Well, sort of.
Simply put, the Internet - in its current form - has run out of spaces. Every device - whether it's a phone, laptop, computer, whatever - has a unique IP address. It's a string of numbers, punctuated by dots, that allow you to connect the Internet.
Back when the Internet was created in 1983, Vint Cerf, one of the designers, came up with a protocol known as IPv4 which meant that a total of 6.3 BILLION addresses could be put on the Internet.
After all, it was 1983 and the likelihood they'd need that many was in the realms of science-fiction.
Sure enough, 32 years later and we've hit peak Internet. Many websites, however, have switched over to IPv6, which will mean that the Internet can continue to grow.
How many addresses can be put on IPv6? 340,000,000,000,000,000,000,000,000,000,000,000,000. That's 340 trillion, trillion, trillion.
So, y'know, no need to worry for a good while longer.

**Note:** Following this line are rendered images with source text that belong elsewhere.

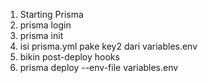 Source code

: 1. Starting Prisma
  1. prisma login
  2. prisma init
  3. isi prisma.yml pake key2 dari variables.env
  4. bikin post-deploy hooks
  5. prisma deploy --env-file variables.env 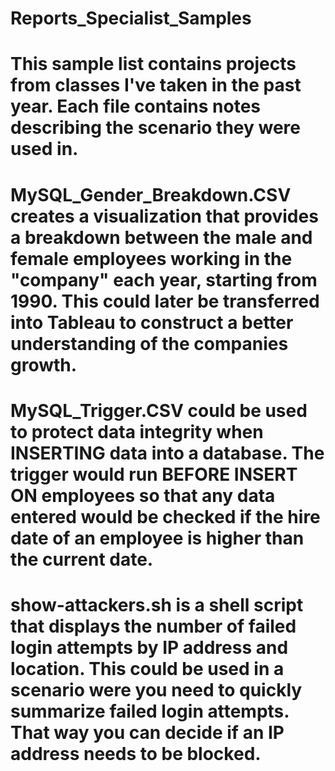 # Reports_Specialist_Samples
# This sample list contains projects from classes I've taken in the past year. Each file contains notes describing the scenario they were used in.

# MySQL_Gender_Breakdown.CSV creates a visualization that provides a breakdown between the male and female employees working in the "company" each year, starting from 1990. This could later be transferred into Tableau to construct a better understanding of the companies growth.

# MySQL_Trigger.CSV could be used to protect data integrity when INSERTING data into a database. The trigger would run BEFORE INSERT ON employees so that any data entered would be checked if the hire date of an employee is higher than the current date.

# show-attackers.sh is a shell script that displays the number of failed login attempts by IP address and location. This could be used in a scenario were you need to quickly summarize failed login attempts. That way you can decide if an IP address needs to be blocked.
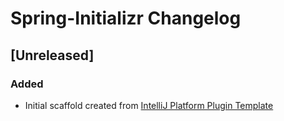 <!-- Keep a Changelog guide -> https://keepachangelog.com -->

# Spring-Initializr Changelog

## [Unreleased]
### Added
- Initial scaffold created from [IntelliJ Platform Plugin Template](https://github.com/JetBrains/intellij-platform-plugin-template)
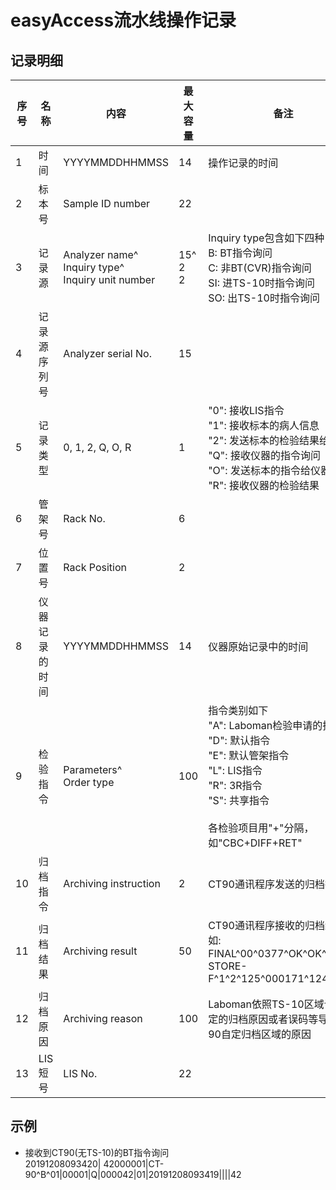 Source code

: # easyAccess流水线操作记录
## 记录明细
|序号|名称|内容|最大容量|备注|
|---|---|---|---|---|
|1|时间|YYYYMMDDHHMMSS|14|操作记录的时间|
|2|标本号|Sample ID number|22||
|3|记录源|Analyzer name^<br>Inquiry type^<br>Inquiry unit number|15^<br>2<br>2|Inquiry type包含如下四种<br>B: BT指令询问<br>C: 非BT(CVR)指令询问<br>SI: 进TS-10时指令询问<br>SO: 出TS-10时指令询问|
|4|记录源序列号|Analyzer serial No.|15||
|5|记录类型|0, 1, 2, Q, O, R|1|"0": 接收LIS指令<br>"1": 接收标本的病人信息<br>"2": 发送标本的检验结果给LIS<br>"Q": 接收仪器的指令询问<br>"O": 发送标本的指令给仪器<br>"R": 接收仪器的检验结果|
|6|管架号|Rack No.|6||
|7|位置号|Rack Position|2||
|8|仪器记录的时间|YYYYMMDDHHMMSS|14|仪器原始记录中的时间|
|9|检验指令|Parameters^<br>Order type|100|指令类别如下<br>"A": Laboman检验申请的指令<br>"D": 默认指令<br>"E": 默认管架指令<br>"L": LIS指令<br>"R": 3R指令<br>"S": 共享指令<br><br>各检验项目用"+"分隔，如"CBC+DIFF+RET"|
|10|归档指令|Archiving instruction|2|CT90通讯程序发送的归档指令|
|11|归档结果|Archiving result|50|CT90通讯程序接收的归档结果，如:<br>FINAL^00^0377^OK^OK^OK<br>STORE-F^1^2^125^000171^124^1^OK|
|12|归档原因|Archiving reason|100|Laboman依照TS-10区域设置判定的归档原因或者误码等导致CT-90自定归档区域的原因|
|13|LIS短号|LIS No.|22||
## 示例
- 接收到CT90(无TS-10)的BT指令询问  
  20191208093420|              42000001|CT-90^B^01|00001|Q|000042|01|20191208093419||||42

Just last week, the American Registry of Internet Numbers officially declined a request for an IP address in IPv4.
ARIN, which has responsibility for doling out IP addresses under the old system, have been planning for this day for several years and have activated their 'end times protocol', meaning that all addresses from here on out must use the IPv6.
It's all a little technical and the truth is, none of it is likely to affect the average Internet user.
You can still browse as usual with no interruption whatsoever. It does, however, tell us just how far the Internet has come and how it's completely surpassed any possible expectation of what it could be originally.
We're going to lie down and think about that amount of numbers.